Threading (was: bipartite modular multiplication)
Marc Glisse
marc.glisse at normalesup.org
Thu Apr 30 13:27:50 CEST 2009
On Wed, 29 Apr 2009, Niels Möller wrote:
> When
> getting into the divide-and-conquer range, that seems harder (and
> I think threading at this level is not going to get into gmp).
Just out of curiosity, I looked at what happens when one tries some
trivial threading inside gmp, for a regular multiplication (so completely
unrelated to this discussion, actually). In mul_fft.c:
@@ -956,9 +967,17 @@
nl, ml, pl2, pl3, k2));
ASSERT_ALWAYS(pl3 <= pl);
- mpn_mul_fft (op, pl3, n, nl, m, ml, k3); /* mu */
pad_op = __GMP_ALLOCATE_FUNC_LIMBS (pl2);
+#pragma omp parallel
+{
+#pragma omp sections
+{
+#pragma omp section
+ mpn_mul_fft (op, pl3, n, nl, m, ml, k3); /* mu */
+#pragma omp section
mpn_mul_fft (pad_op, pl2, n, nl, m, ml, k2); /* lambda */
+}
+}
cc = mpn_sub_n (pad_op, pad_op, op, pl2); /* lambda - low(mu) */
/* 0 <= cc <= 1 */
l = pl3 - pl2; /* l = pl2 / 2 since pl3 = 3/2 * pl2 */
I am definitely not an openmp expert and I am not familiar with any MPN
code, I hope I still wrote something correct (it passes the testsuite, but
the testsuite was not written with this kind of abuse in mind).

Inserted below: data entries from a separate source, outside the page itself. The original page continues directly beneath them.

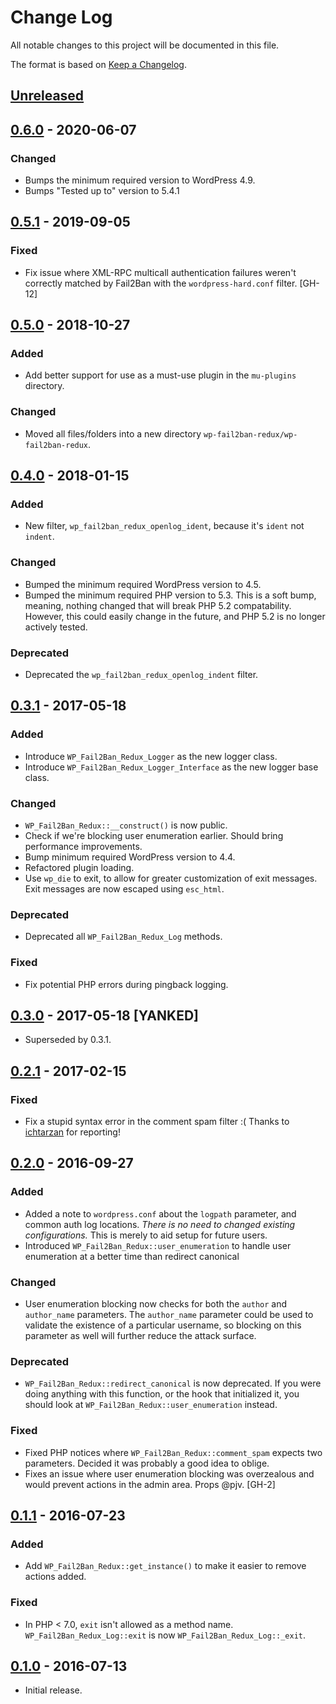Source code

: # Change Log
All notable changes to this project will be documented in this file.

The format is based on [Keep a Changelog](http://keepachangelog.com/).

## [Unreleased]

## [0.6.0](https://github.com/thebrandonallen/wp-fail2ban-redux/tree/0.6.0) - 2020-06-07
### Changed
* Bumps the minimum required version to WordPress 4.9.
* Bumps "Tested up to" version to 5.4.1

## [0.5.1](https://github.com/thebrandonallen/wp-fail2ban-redux/tree/0.5.1) - 2019-09-05
### Fixed
* Fix issue where XML-RPC multicall authentication failures weren't correctly matched by Fail2Ban with the `wordpress-hard.conf` filter. [GH-12]

## [0.5.0](https://github.com/thebrandonallen/wp-fail2ban-redux/tree/0.5.0) - 2018-10-27
### Added
* Add better support for use as a must-use plugin in the `mu-plugins` directory.

### Changed
* Moved all files/folders into a new directory `wp-fail2ban-redux/wp-fail2ban-redux`.

## [0.4.0](https://github.com/thebrandonallen/wp-fail2ban-redux/tree/0.4.0) - 2018-01-15
### Added
* New filter, `wp_fail2ban_redux_openlog_ident`, because it's `ident` not `indent`.

### Changed
* Bumped the minimum required WordPress version to 4.5.
* Bumped the minimum required PHP version to 5.3. This is a soft bump, meaning, nothing changed that will break PHP 5.2 compatability. However, this could easily change in the future, and PHP 5.2 is no longer actively tested.

### Deprecated
* Deprecated the `wp_fail2ban_redux_openlog_indent` filter.

## [0.3.1](https://github.com/thebrandonallen/wp-fail2ban-redux/tree/0.3.1) - 2017-05-18
### Added
* Introduce `WP_Fail2Ban_Redux_Logger` as the new logger class.
* Introduce `WP_Fail2Ban_Redux_Logger_Interface` as the new logger base class.

### Changed
* `WP_Fail2Ban_Redux::__construct()` is now public.
* Check if we're blocking user enumeration earlier. Should bring performance improvements.
* Bump minimum required WordPress version to 4.4.
* Refactored plugin loading.
* Use `wp_die` to exit, to allow for greater customization of exit messages. Exit messages are now escaped using `esc_html`.

### Deprecated
* Deprecated all `WP_Fail2Ban_Redux_Log` methods.

### Fixed
* Fix potential PHP errors during pingback logging.

## [0.3.0](https://github.com/thebrandonallen/wp-fail2ban-redux/tree/0.3.0) - 2017-05-18 [YANKED]
* Superseded by 0.3.1.

## [0.2.1](https://github.com/thebrandonallen/wp-fail2ban-redux/tree/0.2.1) - 2017-02-15

### Fixed
* Fix a stupid syntax error in the comment spam filter :( Thanks to [ichtarzan](https://profiles.wordpress.org/ichtarzan) for reporting!

## [0.2.0](https://github.com/thebrandonallen/wp-fail2ban-redux/tree/0.2.0) - 2016-09-27
### Added
* Added a note to `wordpress.conf` about the `logpath` parameter, and common auth log locations. *There is no need to changed existing configurations.* This is merely to aid setup for future users.
* Introduced `WP_Fail2Ban_Redux::user_enumeration` to handle user enumeration at a better time than redirect canonical

### Changed
* User enumeration blocking now checks for both the `author` and `author_name` parameters. The `author_name` parameter could be used to validate the existence of a particular username, so blocking on this parameter as well will further reduce the attack surface.

### Deprecated
* `WP_Fail2Ban_Redux::redirect_canonical` is now deprecated. If you were doing anything with this function, or the hook that initialized it, you should look at `WP_Fail2Ban_Redux::user_enumeration` instead.

### Fixed
* Fixed PHP notices where `WP_Fail2Ban_Redux::comment_spam` expects two parameters. Decided it was probably a good idea to oblige.
* Fixes an issue where user enumeration blocking was overzealous and would prevent actions in the admin area. Props @pjv. [GH-2]

## [0.1.1](https://github.com/thebrandonallen/wp-fail2ban-redux/tree/0.1.1) - 2016-07-23
### Added
* Add `WP_Fail2Ban_Redux::get_instance()` to make it easier to remove actions added.

### Fixed
* In PHP < 7.0, `exit` isn't allowed as a method name. `WP_Fail2Ban_Redux_Log::exit` is now `WP_Fail2Ban_Redux_Log::_exit`.

## [0.1.0](https://github.com/thebrandonallen/wp-fail2ban-redux/tree/0.1.0) - 2016-07-13
* Initial release.

[Unreleased]: https://github.com/thebrandonallen/wp-fail2ban-redux/compare/0.6.0...develop
[0.6.0]: https://github.com/thebrandonallen/wp-fail2ban-redux/compare/0.5.1...0.6.0
[0.5.1]: https://github.com/thebrandonallen/wp-fail2ban-redux/compare/0.5.0...0.5.1
[0.5.0]: https://github.com/thebrandonallen/wp-fail2ban-redux/compare/0.4.0...0.5.0
[0.4.0]: https://github.com/thebrandonallen/wp-fail2ban-redux/compare/0.3.1...0.4.0
[0.3.1]: https://github.com/thebrandonallen/wp-fail2ban-redux/compare/0.3.0...0.3.1
[0.3.0]: https://github.com/thebrandonallen/wp-fail2ban-redux/compare/0.2.1...0.3.0
[0.2.1]: https://github.com/thebrandonallen/wp-fail2ban-redux/compare/0.2.0...0.2.1
[0.2.0]: https://github.com/thebrandonallen/wp-fail2ban-redux/compare/0.1.1...0.2.0
[0.1.1]: https://github.com/thebrandonallen/wp-fail2ban-redux/compare/0.1.0...0.1.1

Notice how discrete the pragmas are. When they are ignored (normal mode),
the code is the same as the current one. If I now compile gmp with
-fopenmp, the runtime of a multiplication between integers of 10^6 limbs
is reduced by 20 to 30% when I enable a second thread.
There are other places (in fft, in toom, but also in higher levels like
mpq) where similar things are possible, but with just a dual-core laptop
it did not make sense to push too far. The FFT code is only used for large
numbers, but in other places it would make sense to only allow parallelism
above some threshold, like (untested):
#pragma omp parallel if(nl>5000)
Now this was just a quick experiment for myself, to check my understanding
of openmp and gmp, I am in no way implying that the choice to concentrate
gmp on a single-threaded implementation is wrong, as it indeed seems
better to do several multiplications in parallel rather than parallelize
the implementation of a single multiplication.